Killer Robots From Outer SEO Space: How to Dominate the Robots.txt File

3d_tin_robotIf you haven’t heard of Mr. Robots, don’t blame yourself. It wasn’t even on the SEO map till just a couple years ago. Most of you, however, know what it is but don’t know exactly how to dominate the robots.

Robots.txt files are no secret. You can spy on literally anyone’s robots file by simply typing “www.domain.com/robots.txt.” The robots.txt should always and only be in the root of the domain and EVERY website should have one, even if it’s generic and I’ll tell you why.

There’s mixed communication about the robots. Use it. Don’t use it. Use meta-robots. You could have also heard advice to abandon the robots.txt all together. Who is right?

Here’s the secret sauce. Check it out.

First things first, understand that the robots.txt file was not designed for human usage. It was designed to command search ‘bots’ about how exactly they can behave on your site. It sets parameters that the bots have to obey and mandates what information they can and cannot access.

This is critical for your sites SEO success. You don’t want the bots looking through your dirty closets, so to speak.

What is a Robots.txt File?

The robots.txt is nothing more than a simple text file that should always sit in the root directory of your site. Once you understand the proper formats it’s a piece of cake to create. This system is called the Robots Exclusion Standard.

Always be sure to create the file in a basic text editor like Notepad or TextEdit and NOT in an HTML editor like Dreamweaver or FrontPage. That’s critically important. The robots.txt is NOT an html file and is not even remotely close to any web language. It has its own format that is completely different than any other language out there. Lucky for us, it’s extremely simple once you know how to use it.

Robots.txt Breakdown

The robots file is simple. It consists of two main directives: User-agent and Disallow.

User Agent
Every item in the robots.txt file is specified by what is called a ‘user agent.’ The user agent line specifies the robot that the command refers to.

Example:

User-agent: googlebot

On the user agent line you can also use what is called a ‘wildcard character’ that specifies ALL robots at once.

Example:

User-agent: *

If you don’t know what the user agent names are, you can easily find these in your own site logs by checking for requests to the robots.txt file. The cool thing is that most major search engines have names for their spiders. Like pet names. I’m not kidding. Slurp.

Here some major bots:

Googlebot
Yahoo! Slurp
MSNbot
Teoma
Mediapartners-Google (Google AdSense Robot)
Xenu Link Sleuth

Disallow
The second most important part of your robots.txt file is the ‘disallow’ directive line which is usually written right below the user agent. Remember, just because the disallow directive is present does not mean that the specified bots are completely disallowed from your site, you can pick and choose what they can and can’t index or download.
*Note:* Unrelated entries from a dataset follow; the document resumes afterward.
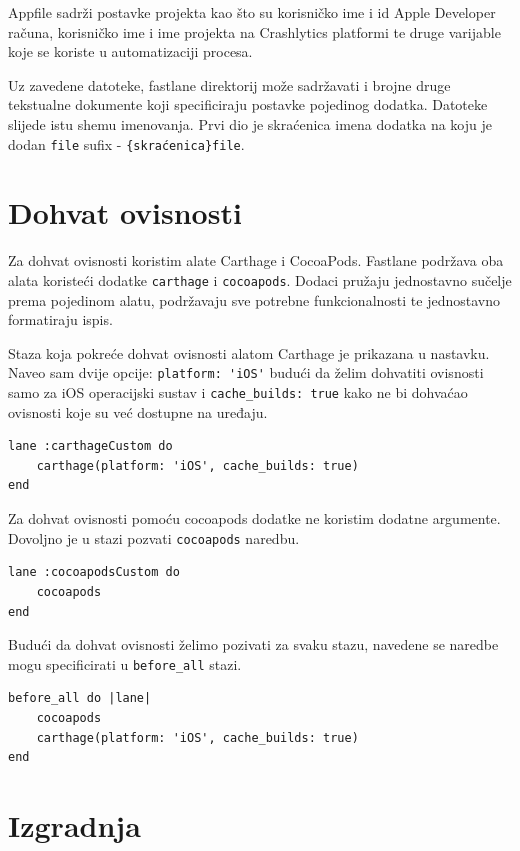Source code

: \documentclass[times, utf8, diplomski, numeric]{fer}
\begin{document}
\begin{appendices}
Appfile sadrži postavke projekta kao što su korisničko ime i id Apple Developer računa, korisničko ime i ime projekta na Crashlytics platformi te druge varijable koje se koriste u automatizaciji procesa.

Uz zavedene datoteke, fastlane direktorij može sadržavati i brojne druge tekstualne dokumente koji specificiraju postavke pojedinog dodatka. Datoteke slijede istu shemu imenovanja. Prvi dio je skraćenica imena dodatka na koju je dodan \verb|file| sufix - \verb|{skraćenica}file|.

\section{Dohvat ovisnosti}

Za dohvat ovisnosti koristim alate Carthage i CocoaPods. Fastlane podržava oba alata koristeći dodatke \verb|carthage| i \verb|cocoapods|. Dodaci pružaju jednostavno sučelje prema pojedinom alatu, podržavaju sve potrebne funkcionalnosti te jednostavno formatiraju ispis.

Staza koja pokreće dohvat ovisnosti alatom Carthage je prikazana u nastavku. Naveo sam dvije opcije: \verb|platform: 'iOS'| budući da želim dohvatiti ovisnosti samo za iOS operacijski sustav i \verb|cache_builds: true| kako ne bi dohvaćao ovisnosti koje su već dostupne na uređaju.

\begin{verbatim}
lane :carthageCustom do
    carthage(platform: 'iOS', cache_builds: true)
end
\end{verbatim}

Za dohvat ovisnosti pomoću cocoapods dodatke ne koristim dodatne argumente. Dovoljno je u stazi pozvati \verb|cocoapods| naredbu.

\begin{verbatim}
lane :cocoapodsCustom do
    cocoapods
end
\end{verbatim}

Budući da dohvat ovisnosti želimo pozivati za svaku stazu, navedene se naredbe mogu specificirati u \verb|before_all| stazi.

\begin{verbatim}
before_all do |lane|
    cocoapods
    carthage(platform: 'iOS', cache_builds: true)
end
\end{verbatim}

\section{Izgradnja}


\end{appendices}
\end{document}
The disallow directives can specify files and directories.

For example, if you want to instruct ALL spiders to not download your privacy policy, you would enter:

User-agent: *
Disallow: privacy.html

You can also specify entire directories with a directive like this:

User-agent: *
Disallow: /cgi-bin/

Again, if you only want a certain bot to be disallowed from a file or directory, put its name in place of the *.

This will block spiders from your cgi-bin directory.

Super Ninja Robots.txt Trick

Security is a huge issue online. Naturally, some webmasters are nervous about listing the directories that they want to keep private thinking that they’ll be handing the hackers and black-hat-ness-doers a roadmap to their most secret stuff.

But we’re smarter than that aren’t we?

Here’s what you do: If the directory you want to exclude or block is “secret” all you need to do is abbreviate it and add an asterisk to the end. You’ll want to make sure that the abbreviation is unique. You can name the directory you want protected ‘/secretsizzlesauce/’ and you’ll just add this line to your robots.txt:

User-agent: *
Disallow: /sec*

Problem solved.

This directive will disallow spiders from indexing directories that begin with “sec.” You’ll want to double check your directory structure to make sure you won’t be disallowing any other directories that you wouldn’t want disallowed. For example, this directive would disallow the directory “secondary” if you had that directory on your server.

To make things easier, just as the user agent directive, there is a similar wildcard command for the disallow directive. If you were to disallow /tos then by default it will disallow files with ‘tos‘  such as a tos.html as well as any file inside the /tos directory such as /tos/terms.html.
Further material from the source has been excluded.